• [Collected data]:
════════
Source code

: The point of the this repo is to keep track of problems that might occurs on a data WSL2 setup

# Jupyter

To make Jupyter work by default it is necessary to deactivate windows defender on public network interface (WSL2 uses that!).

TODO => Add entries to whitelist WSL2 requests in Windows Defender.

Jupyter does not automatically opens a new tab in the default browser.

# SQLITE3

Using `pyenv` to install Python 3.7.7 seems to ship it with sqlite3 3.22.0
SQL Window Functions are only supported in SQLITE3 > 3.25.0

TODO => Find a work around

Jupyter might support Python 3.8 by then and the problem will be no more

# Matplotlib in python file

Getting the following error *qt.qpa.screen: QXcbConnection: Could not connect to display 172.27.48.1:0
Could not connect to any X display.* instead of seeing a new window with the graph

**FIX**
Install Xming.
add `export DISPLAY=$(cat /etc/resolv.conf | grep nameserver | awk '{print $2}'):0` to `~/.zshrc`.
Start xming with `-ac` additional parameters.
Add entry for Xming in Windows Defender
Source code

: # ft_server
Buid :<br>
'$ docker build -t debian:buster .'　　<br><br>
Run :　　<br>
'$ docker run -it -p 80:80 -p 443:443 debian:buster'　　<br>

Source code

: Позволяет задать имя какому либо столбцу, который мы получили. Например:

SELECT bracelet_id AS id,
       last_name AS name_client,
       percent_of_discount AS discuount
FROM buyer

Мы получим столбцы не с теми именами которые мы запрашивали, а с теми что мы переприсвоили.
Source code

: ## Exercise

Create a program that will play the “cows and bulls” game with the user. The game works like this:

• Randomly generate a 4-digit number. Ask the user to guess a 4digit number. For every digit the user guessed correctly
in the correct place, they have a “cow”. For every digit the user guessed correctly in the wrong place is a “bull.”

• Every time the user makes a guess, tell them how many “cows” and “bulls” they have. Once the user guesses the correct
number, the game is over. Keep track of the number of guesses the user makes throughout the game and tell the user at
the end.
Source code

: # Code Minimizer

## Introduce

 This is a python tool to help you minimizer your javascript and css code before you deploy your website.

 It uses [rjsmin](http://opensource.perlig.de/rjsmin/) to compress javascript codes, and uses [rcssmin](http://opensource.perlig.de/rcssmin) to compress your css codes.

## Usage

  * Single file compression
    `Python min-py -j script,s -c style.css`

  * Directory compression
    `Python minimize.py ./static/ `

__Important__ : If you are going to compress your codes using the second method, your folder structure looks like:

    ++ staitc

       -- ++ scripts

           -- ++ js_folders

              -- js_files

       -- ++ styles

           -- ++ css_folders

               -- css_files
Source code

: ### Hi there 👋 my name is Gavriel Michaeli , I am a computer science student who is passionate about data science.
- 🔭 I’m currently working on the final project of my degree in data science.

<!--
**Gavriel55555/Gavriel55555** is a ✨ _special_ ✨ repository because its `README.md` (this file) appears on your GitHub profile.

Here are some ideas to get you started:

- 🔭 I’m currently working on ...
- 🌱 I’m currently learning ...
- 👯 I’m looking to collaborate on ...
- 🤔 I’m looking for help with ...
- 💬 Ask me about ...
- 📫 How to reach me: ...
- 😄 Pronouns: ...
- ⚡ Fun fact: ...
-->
════════
• [Directions for this task]:
Repeat the records above exactly, leaving none out.

• [Task result]:
Source code

: The point of the this repo is to keep track of problems that might occurs on a data WSL2 setup

# Jupyter

To make Jupyter work by default it is necessary to deactivate windows defender on public network interface (WSL2 uses that!).

TODO => Add entries to whitelist WSL2 requests in Windows Defender.

Jupyter does not automatically opens a new tab in the default browser.

# SQLITE3

Using `pyenv` to install Python 3.7.7 seems to ship it with sqlite3 3.22.0
SQL Window Functions are only supported in SQLITE3 > 3.25.0

TODO => Find a work around

Jupyter might support Python 3.8 by then and the problem will be no more

# Matplotlib in python file

Getting the following error *qt.qpa.screen: QXcbConnection: Could not connect to display 172.27.48.1:0
Could not connect to any X display.* instead of seeing a new window with the graph

**FIX**
Install Xming.
add `export DISPLAY=$(cat /etc/resolv.conf | grep nameserver | awk '{print $2}'):0` to `~/.zshrc`.
Start xming with `-ac` additional parameters.
Add entry for Xming in Windows Defender
Source code

: # ft_server
Buid :<br>
'$ docker build -t debian:buster .'　　<br><br>
Run :　　<br>
'$ docker run -it -p 80:80 -p 443:443 debian:buster'　　<br>

Source code

: Позволяет задать имя какому либо столбцу, который мы получили. Например:

SELECT bracelet_id AS id,
       last_name AS name_client,
       percent_of_discount AS discuount
FROM buyer

Мы получим столбцы не с теми именами которые мы запрашивали, а с теми что мы переприсвоили.
Source code

: ## Exercise

Create a program that will play the “cows and bulls” game with the user. The game works like this:

• Randomly generate a 4-digit number. Ask the user to guess a 4digit number. For every digit the user guessed correctly
in the correct place, they have a “cow”. For every digit the user guessed correctly in the wrong place is a “bull.”

• Every time the user makes a guess, tell them how many “cows” and “bulls” they have. Once the user guesses the correct
number, the game is over. Keep track of the number of guesses the user makes throughout the game and tell the user at
the end.
Source code

: # Code Minimizer

## Introduce

 This is a python tool to help you minimizer your javascript and css code before you deploy your website.

 It uses [rjsmin](http://opensource.perlig.de/rjsmin/) to compress javascript codes, and uses [rcssmin](http://opensource.perlig.de/rcssmin) to compress your css codes.

## Usage

  * Single file compression
    `Python min-py -j script,s -c style.css`

  * Directory compression
    `Python minimize.py ./static/ `

__Important__ : If you are going to compress your codes using the second method, your folder structure looks like:

    ++ staitc

       -- ++ scripts

           -- ++ js_folders

              -- js_files

       -- ++ styles

           -- ++ css_folders

               -- css_files
Source code

: ### Hi there 👋 my name is Gavriel Michaeli , I am a computer science student who is passionate about data science.
- 🔭 I’m currently working on the final project of my degree in data science.

<!--
**Gavriel55555/Gavriel55555** is a ✨ _special_ ✨ repository because its `README.md` (this file) appears on your GitHub profile.

Here are some ideas to get you started:

- 🔭 I’m currently working on ...
- 🌱 I’m currently learning ...
- 👯 I’m looking to collaborate on ...
- 🤔 I’m looking for help with ...
- 💬 Ask me about ...
- 📫 How to reach me: ...
- 😄 Pronouns: ...
- ⚡ Fun fact: ...
-->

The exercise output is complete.